+++ MATERIALS PROVIDED

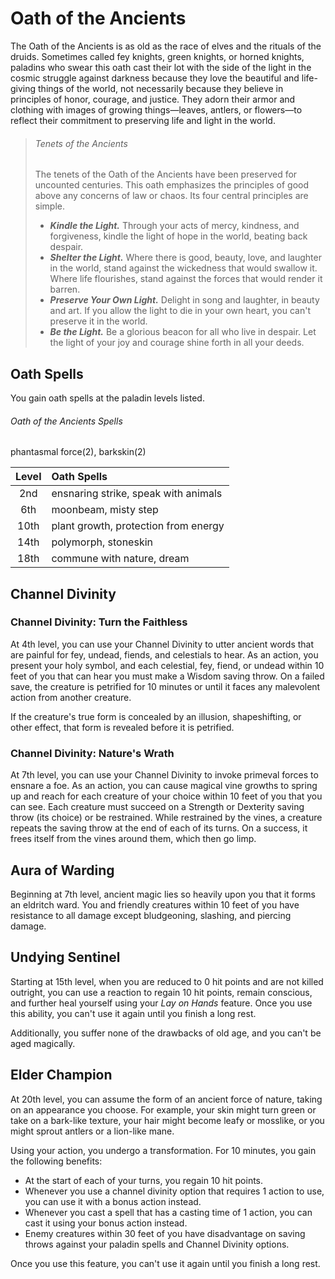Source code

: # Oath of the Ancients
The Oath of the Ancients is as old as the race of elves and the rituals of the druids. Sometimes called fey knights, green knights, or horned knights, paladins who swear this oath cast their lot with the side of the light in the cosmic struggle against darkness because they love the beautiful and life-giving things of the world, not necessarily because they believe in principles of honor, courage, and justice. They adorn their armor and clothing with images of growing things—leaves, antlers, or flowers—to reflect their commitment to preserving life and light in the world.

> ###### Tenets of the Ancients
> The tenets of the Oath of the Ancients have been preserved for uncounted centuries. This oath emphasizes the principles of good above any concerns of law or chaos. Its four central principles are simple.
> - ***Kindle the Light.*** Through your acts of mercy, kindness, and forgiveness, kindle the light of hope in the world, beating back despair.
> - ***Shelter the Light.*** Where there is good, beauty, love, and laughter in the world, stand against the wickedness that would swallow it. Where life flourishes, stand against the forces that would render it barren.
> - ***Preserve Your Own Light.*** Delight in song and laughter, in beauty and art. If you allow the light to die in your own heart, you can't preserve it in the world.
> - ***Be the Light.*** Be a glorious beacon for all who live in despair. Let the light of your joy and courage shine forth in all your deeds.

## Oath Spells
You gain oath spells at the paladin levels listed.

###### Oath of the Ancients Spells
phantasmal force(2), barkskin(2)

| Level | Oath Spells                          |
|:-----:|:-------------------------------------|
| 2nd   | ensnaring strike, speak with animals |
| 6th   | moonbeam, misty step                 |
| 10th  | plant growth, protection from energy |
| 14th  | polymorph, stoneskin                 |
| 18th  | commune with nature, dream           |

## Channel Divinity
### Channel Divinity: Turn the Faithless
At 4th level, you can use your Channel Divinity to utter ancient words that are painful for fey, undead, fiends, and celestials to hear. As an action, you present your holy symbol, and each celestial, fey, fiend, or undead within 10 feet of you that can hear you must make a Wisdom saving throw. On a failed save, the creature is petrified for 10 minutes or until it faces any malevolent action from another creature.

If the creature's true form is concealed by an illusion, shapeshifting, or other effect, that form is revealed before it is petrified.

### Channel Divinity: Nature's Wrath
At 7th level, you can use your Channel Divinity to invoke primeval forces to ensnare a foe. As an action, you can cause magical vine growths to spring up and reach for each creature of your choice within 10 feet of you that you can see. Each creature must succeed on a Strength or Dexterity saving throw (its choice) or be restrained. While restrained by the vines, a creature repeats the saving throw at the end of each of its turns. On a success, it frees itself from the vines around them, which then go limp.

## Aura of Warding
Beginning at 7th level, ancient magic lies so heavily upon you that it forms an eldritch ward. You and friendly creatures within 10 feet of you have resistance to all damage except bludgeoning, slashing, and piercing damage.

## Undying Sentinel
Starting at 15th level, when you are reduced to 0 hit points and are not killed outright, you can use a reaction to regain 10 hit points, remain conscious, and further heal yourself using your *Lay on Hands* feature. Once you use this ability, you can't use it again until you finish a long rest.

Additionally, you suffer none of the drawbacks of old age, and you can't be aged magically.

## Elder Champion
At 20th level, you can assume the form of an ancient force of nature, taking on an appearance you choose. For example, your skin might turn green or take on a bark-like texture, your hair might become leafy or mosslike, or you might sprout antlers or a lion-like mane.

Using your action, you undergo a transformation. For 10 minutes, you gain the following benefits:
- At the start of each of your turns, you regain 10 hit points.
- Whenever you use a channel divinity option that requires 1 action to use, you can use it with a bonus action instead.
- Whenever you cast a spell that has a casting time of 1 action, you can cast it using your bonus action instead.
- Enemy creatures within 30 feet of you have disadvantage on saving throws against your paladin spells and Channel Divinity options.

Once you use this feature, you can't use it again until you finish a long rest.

++++++

Set down the full listing above with its wording unchanged. Leave out its images.

Source code

: # Oath of the Ancients
The Oath of the Ancients is as old as the race of elves and the rituals of the druids. Sometimes called fey knights, green knights, or horned knights, paladins who swear this oath cast their lot with the side of the light in the cosmic struggle against darkness because they love the beautiful and life-giving things of the world, not necessarily because they believe in principles of honor, courage, and justice. They adorn their armor and clothing with images of growing things—leaves, antlers, or flowers—to reflect their commitment to preserving life and light in the world.

> ###### Tenets of the Ancients
> The tenets of the Oath of the Ancients have been preserved for uncounted centuries. This oath emphasizes the principles of good above any concerns of law or chaos. Its four central principles are simple.
> - ***Kindle the Light.*** Through your acts of mercy, kindness, and forgiveness, kindle the light of hope in the world, beating back despair.
> - ***Shelter the Light.*** Where there is good, beauty, love, and laughter in the world, stand against the wickedness that would swallow it. Where life flourishes, stand against the forces that would render it barren.
> - ***Preserve Your Own Light.*** Delight in song and laughter, in beauty and art. If you allow the light to die in your own heart, you can't preserve it in the world.
> - ***Be the Light.*** Be a glorious beacon for all who live in despair. Let the light of your joy and courage shine forth in all your deeds.

## Oath Spells
You gain oath spells at the paladin levels listed.

###### Oath of the Ancients Spells
phantasmal force(2), barkskin(2)

| Level | Oath Spells                          |
|:-----:|:-------------------------------------|
| 2nd   | ensnaring strike, speak with animals |
| 6th   | moonbeam, misty step                 |
| 10th  | plant growth, protection from energy |
| 14th  | polymorph, stoneskin                 |
| 18th  | commune with nature, dream           |

## Channel Divinity
### Channel Divinity: Turn the Faithless
At 4th level, you can use your Channel Divinity to utter ancient words that are painful for fey, undead, fiends, and celestials to hear. As an action, you present your holy symbol, and each celestial, fey, fiend, or undead within 10 feet of you that can hear you must make a Wisdom saving throw. On a failed save, the creature is petrified for 10 minutes or until it faces any malevolent action from another creature.

If the creature's true form is concealed by an illusion, shapeshifting, or other effect, that form is revealed before it is petrified.

### Channel Divinity: Nature's Wrath
At 7th level, you can use your Channel Divinity to invoke primeval forces to ensnare a foe. As an action, you can cause magical vine growths to spring up and reach for each creature of your choice within 10 feet of you that you can see. Each creature must succeed on a Strength or Dexterity saving throw (its choice) or be restrained. While restrained by the vines, a creature repeats the saving throw at the end of each of its turns. On a success, it frees itself from the vines around them, which then go limp.

## Aura of Warding
Beginning at 7th level, ancient magic lies so heavily upon you that it forms an eldritch ward. You and friendly creatures within 10 feet of you have resistance to all damage except bludgeoning, slashing, and piercing damage.

## Undying Sentinel
Starting at 15th level, when you are reduced to 0 hit points and are not killed outright, you can use a reaction to regain 10 hit points, remain conscious, and further heal yourself using your *Lay on Hands* feature. Once you use this ability, you can't use it again until you finish a long rest.

Additionally, you suffer none of the drawbacks of old age, and you can't be aged magically.

## Elder Champion
At 20th level, you can assume the form of an ancient force of nature, taking on an appearance you choose. For example, your skin might turn green or take on a bark-like texture, your hair might become leafy or mosslike, or you might sprout antlers or a lion-like mane.

Using your action, you undergo a transformation. For 10 minutes, you gain the following benefits:
- At the start of each of your turns, you regain 10 hit points.
- Whenever you use a channel divinity option that requires 1 action to use, you can use it with a bonus action instead.
- Whenever you cast a spell that has a casting time of 1 action, you can cast it using your bonus action instead.
- Enemy creatures within 30 feet of you have disadvantage on saving throws against your paladin spells and Channel Divinity options.

Once you use this feature, you can't use it again until you finish a long rest.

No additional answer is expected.